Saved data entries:
══════
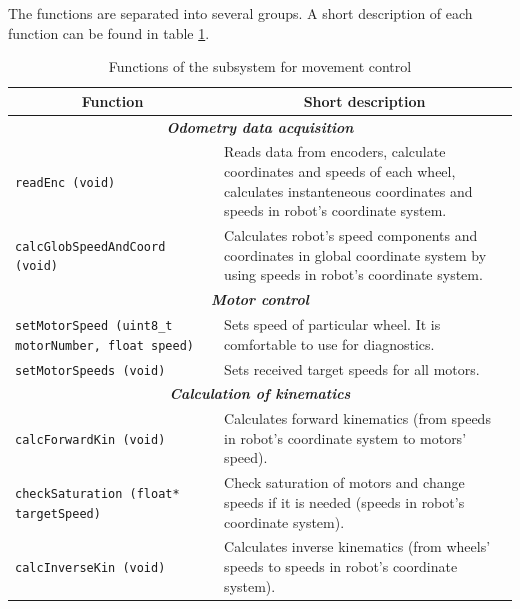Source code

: \documentclass[a4paper,12pt]{article} %
\newcommand{\textitbf}[1]{\textbf{\textit{#1}}}
\newcommand{\inlinecode}[1]{\lstinline{#1}}
\begin{document}
The functions are separated into several groups. A short description of each function can be found in table \ref{tab:functions_for_movement}.

\begin{longtable}[H]{|m{6 cm}|m{7 cm}|}
\caption{ Functions of the subsystem for movement control}\label{tab:functions_for_movement}\\
\hline
\multicolumn{1}{|c|}{Function} & \multicolumn{1}{|c|}{Short description} \\
\hline

\multicolumn{2}{|c|}{\textitbf{Odometry data acquisition}} \\
\hline
\inlinecode{readEnc (void)} & Reads data from encoders, calculate coordinates and speeds of each wheel, calculates instanteneous coordinates and speeds in robot's coordinate system. \\
\hline
\inlinecode{calcGlobSpeedAndCoord (void)}& Calculates robot's speed components and coordinates in global coordinate system by using speeds in robot's coordinate system.\\
\hline

\multicolumn{2}{|c|}{\textitbf{Motor control}} \\
\hline
\inlinecode{setMotorSpeed (uint8_t motorNumber, float speed)} & Sets speed of particular wheel. It is comfortable to use for diagnostics. \\
\hline
\inlinecode{setMotorSpeeds (void)} &Sets received target speeds for all motors. \\
\hline

\multicolumn{2}{|c|}{\textitbf{Calculation of kinematics}}\\
\hline
\inlinecode{calcForwardKin (void)}  & Calculates forward kinematics (from speeds in robot's coordinate system to motors' speed).\\
\hline
\inlinecode{checkSaturation (float* targetSpeed)} & Check saturation of motors and change speeds if it is needed (speeds in robot's coordinate system).\\
\hline
\inlinecode{calcInverseKin (void)} & Calculates inverse kinematics (from wheels' speeds to speeds in robot's coordinate system).\\
\hline


\end{longtable}
\end{document}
══════
The task: Determine which lines above include the word "Sets", and report those lines in full.

Result:
\inlinecode{setMotorSpeed (uint8_t motorNumber, float speed)} & Sets speed of particular wheel. It is comfortable to use for diagnostics. \\
\inlinecode{setMotorSpeeds (void)} &Sets received target speeds for all motors. \\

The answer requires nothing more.